A year ago, I ruffled some feathers, but also received a lot of supportive messages, when I wrote on this site about my discomfort with the demands that so often are issued among safe streets advocates for a more aggressive police-based response to dangerous driving and other traffic hazards. That post was meant as an exploration of the issues and a way to organize my own thoughts. It was not meant to be definitive. The conversations I saw among various folks that ensued were not always easy, often marked--as is usually the case in discussions of racism and racial injustice--by people talking past each other. But I do feel, and I don't mean to give myself any credit because many others have been doing the hard work, that in recent months, the tone and vocabulary of the safe streets conversations that I have seen online have changed, with greater sensitivity to the dangers of placing trust in the NYPD, for example, to solve problems. Among white advocates, I believe there is now greater willingness not just to listen to people of color but to take their concerns seriously. This announcement from Transportation Alternatives is evidence of this shift, and I applaud it. (At the same time, I also disavow some claims made recently about how bike lanes lead to gentrification. Anyone who believes that type of zero-sum nonsense clearly doesn't know what gentrification is and needs to read Neil Smith or Tom Slater.)

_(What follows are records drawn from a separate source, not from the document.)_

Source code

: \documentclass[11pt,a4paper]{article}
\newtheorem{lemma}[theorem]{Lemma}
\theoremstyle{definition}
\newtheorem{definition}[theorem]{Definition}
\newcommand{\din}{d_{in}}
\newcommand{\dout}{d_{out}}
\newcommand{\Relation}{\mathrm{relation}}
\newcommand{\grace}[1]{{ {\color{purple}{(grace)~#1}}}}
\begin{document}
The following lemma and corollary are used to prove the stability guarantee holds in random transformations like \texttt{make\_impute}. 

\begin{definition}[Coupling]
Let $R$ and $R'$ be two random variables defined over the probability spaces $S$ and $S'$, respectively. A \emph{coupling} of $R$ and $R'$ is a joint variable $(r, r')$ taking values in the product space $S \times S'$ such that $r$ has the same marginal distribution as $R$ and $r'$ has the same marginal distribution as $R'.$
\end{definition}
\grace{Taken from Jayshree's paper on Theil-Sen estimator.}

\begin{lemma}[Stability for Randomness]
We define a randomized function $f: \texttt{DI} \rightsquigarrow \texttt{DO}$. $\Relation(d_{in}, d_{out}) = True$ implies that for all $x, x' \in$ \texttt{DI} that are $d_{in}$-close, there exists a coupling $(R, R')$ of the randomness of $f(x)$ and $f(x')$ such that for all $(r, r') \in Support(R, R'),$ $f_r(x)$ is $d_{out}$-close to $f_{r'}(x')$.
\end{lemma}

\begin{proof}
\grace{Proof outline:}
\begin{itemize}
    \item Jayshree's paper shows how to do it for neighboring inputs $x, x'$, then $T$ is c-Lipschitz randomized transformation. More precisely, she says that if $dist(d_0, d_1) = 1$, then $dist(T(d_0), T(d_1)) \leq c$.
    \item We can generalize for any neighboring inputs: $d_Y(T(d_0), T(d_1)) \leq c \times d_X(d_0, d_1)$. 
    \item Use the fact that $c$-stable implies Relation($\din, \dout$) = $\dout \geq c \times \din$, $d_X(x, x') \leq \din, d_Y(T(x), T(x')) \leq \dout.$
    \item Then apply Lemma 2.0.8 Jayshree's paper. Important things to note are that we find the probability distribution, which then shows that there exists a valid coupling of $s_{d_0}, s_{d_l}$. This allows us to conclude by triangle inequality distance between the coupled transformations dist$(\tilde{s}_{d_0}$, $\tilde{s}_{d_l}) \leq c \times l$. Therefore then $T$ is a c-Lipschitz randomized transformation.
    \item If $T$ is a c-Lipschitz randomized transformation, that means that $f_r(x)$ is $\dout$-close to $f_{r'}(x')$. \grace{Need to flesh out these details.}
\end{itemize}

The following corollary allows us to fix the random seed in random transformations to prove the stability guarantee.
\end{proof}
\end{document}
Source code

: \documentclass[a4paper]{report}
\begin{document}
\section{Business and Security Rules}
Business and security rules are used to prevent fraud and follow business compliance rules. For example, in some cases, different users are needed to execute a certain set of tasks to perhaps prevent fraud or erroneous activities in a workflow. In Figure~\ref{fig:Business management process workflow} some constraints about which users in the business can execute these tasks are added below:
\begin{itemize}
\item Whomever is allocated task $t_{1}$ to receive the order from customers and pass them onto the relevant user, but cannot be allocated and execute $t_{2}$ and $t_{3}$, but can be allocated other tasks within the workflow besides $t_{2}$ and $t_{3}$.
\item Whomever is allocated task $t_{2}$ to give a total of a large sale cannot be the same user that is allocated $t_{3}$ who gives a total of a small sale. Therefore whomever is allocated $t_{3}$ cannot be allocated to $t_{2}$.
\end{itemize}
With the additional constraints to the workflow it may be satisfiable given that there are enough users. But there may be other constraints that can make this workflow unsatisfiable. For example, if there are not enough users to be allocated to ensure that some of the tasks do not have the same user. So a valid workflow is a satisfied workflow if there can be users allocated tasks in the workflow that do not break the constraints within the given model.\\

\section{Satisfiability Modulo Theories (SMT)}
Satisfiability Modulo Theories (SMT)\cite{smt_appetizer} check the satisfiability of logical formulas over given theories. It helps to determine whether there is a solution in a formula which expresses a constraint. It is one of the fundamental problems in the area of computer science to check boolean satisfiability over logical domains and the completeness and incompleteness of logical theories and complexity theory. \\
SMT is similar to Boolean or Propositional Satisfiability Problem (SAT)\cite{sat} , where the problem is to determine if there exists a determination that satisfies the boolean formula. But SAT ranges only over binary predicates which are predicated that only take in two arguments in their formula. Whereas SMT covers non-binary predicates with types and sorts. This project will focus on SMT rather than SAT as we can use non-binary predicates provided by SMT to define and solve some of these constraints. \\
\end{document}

I come at this issue from the perspective of someone who has been watching, listening to, and participating in (a little) safe streets conversations for well over a decade, going the dreaded memorial rides and, before the RNC, regularly participating in Critical Mass. But I also come at it as a historian (with a PhD) of policing and racism. My day job, which I commute to on foot or bicycle, is to write and teach about what I call the "who, what, where, why, and how" of policing. This work makes me suspicious of any demands from social movements that lend legitimacy to the enhancement of police powers. There are few examples in history of good results for poor folks and people of color in the United States when white liberals ask the police to expand their reach.
One demand Transportation Alternatives has issued is for automated enforcement via traffic cameras because it removes the cop's discretion from the incident. But it prompts me to think that we must also then ask how and where the cameras get placed. And what happens to the data they collect? If it is true that removing the cop's discretion can remove one form of racial bias, we must be aware that other vectors of racial bias may seep in. I trust Transportation Alternatives' statement and believe they will consider these type of issues going forward.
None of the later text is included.